* **The task**:
Go through the entries below and print, exactly, the lines starting at the one with "2973351 更新适用于已安装 2919355" and ending at the one with "8.1，2973351 更新是否存在任何** ？", keeping both ends and no others.

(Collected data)
<<<<
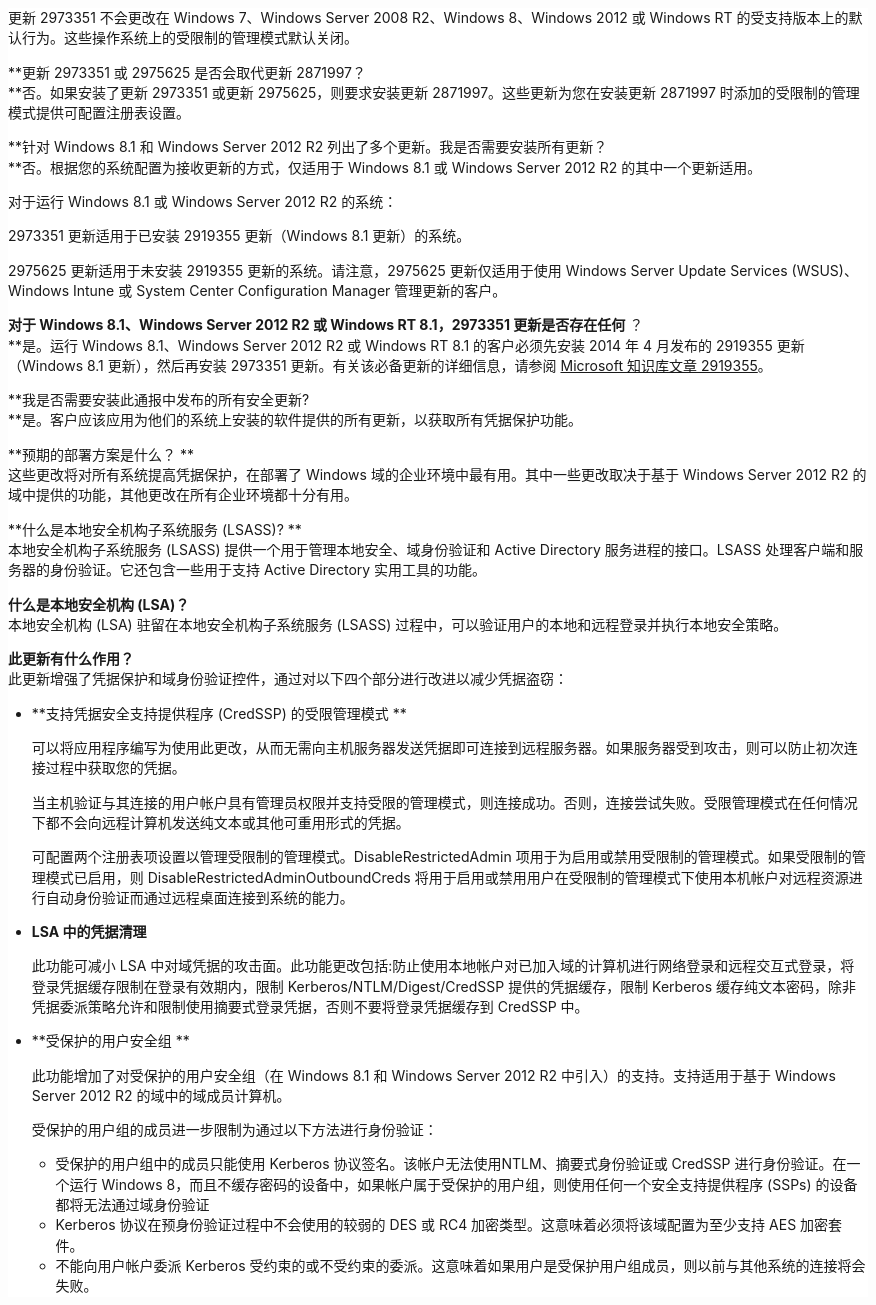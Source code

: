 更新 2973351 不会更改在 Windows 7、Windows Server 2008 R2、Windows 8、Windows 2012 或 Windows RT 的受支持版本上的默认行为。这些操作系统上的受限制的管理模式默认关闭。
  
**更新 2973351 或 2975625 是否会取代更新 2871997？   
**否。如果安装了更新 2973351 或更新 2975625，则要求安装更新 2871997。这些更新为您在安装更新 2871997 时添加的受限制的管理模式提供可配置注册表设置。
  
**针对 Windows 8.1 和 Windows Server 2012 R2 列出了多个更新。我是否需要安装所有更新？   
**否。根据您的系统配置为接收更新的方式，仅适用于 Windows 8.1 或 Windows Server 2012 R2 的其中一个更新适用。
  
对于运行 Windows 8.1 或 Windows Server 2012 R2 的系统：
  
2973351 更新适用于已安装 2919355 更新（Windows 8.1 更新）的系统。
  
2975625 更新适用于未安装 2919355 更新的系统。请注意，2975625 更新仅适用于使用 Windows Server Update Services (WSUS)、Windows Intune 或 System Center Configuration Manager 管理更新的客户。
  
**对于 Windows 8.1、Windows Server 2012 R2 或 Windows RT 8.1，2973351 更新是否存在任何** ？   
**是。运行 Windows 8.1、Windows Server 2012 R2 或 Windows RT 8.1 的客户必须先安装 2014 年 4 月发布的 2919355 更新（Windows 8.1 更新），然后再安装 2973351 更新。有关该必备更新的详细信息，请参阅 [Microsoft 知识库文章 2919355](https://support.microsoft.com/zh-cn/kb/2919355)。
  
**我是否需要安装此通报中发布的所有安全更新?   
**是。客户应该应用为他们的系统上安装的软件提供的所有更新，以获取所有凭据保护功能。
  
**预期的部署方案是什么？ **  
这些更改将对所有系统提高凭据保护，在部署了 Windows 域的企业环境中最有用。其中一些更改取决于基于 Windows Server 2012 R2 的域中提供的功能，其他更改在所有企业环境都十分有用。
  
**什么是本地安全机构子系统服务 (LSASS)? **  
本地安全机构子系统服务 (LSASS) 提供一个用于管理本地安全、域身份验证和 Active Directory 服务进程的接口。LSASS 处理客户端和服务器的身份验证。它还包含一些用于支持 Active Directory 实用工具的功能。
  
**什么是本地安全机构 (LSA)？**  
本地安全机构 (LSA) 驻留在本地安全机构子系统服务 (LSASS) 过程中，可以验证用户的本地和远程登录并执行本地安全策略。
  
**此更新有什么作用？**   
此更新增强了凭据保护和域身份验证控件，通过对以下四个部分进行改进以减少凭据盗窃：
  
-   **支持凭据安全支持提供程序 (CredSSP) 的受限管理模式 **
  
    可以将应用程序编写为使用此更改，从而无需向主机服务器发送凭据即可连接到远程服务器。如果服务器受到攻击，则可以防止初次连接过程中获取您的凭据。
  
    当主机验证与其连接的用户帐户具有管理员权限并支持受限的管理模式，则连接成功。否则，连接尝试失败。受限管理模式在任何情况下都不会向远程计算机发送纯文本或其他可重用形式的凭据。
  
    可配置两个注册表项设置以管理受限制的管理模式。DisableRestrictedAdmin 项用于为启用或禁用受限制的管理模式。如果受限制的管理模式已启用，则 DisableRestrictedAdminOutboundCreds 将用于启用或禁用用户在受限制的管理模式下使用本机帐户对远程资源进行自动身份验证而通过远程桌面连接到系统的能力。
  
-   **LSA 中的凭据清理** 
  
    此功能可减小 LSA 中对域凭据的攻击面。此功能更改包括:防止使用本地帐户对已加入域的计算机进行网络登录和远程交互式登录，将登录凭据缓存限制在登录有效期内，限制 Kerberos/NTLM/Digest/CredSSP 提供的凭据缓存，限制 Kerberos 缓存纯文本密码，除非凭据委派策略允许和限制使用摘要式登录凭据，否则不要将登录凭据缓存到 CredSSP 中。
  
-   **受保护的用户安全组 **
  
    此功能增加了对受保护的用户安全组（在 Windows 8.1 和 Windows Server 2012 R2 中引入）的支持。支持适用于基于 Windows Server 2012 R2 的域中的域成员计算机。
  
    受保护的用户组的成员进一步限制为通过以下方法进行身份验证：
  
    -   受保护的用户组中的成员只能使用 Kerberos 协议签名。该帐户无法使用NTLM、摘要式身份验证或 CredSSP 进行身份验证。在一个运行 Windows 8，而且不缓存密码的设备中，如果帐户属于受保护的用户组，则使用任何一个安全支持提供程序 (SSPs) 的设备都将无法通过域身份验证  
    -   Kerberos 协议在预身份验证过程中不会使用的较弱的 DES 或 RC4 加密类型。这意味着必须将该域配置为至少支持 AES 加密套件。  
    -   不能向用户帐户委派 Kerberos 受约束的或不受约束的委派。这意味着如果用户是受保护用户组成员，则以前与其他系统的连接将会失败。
>>>>
* **Answer section**:
2973351 更新适用于已安装 2919355 更新（Windows 8.1 更新）的系统。
  
2975625 更新适用于未安装 2919355 更新的系统。请注意，2975625 更新仅适用于使用 Windows Server Update Services (WSUS)、Windows Intune 或 System Center Configuration Manager 管理更新的客户。
  
**对于 Windows 8.1、Windows Server 2012 R2 或 Windows RT 8.1，2973351 更新是否存在任何** ？   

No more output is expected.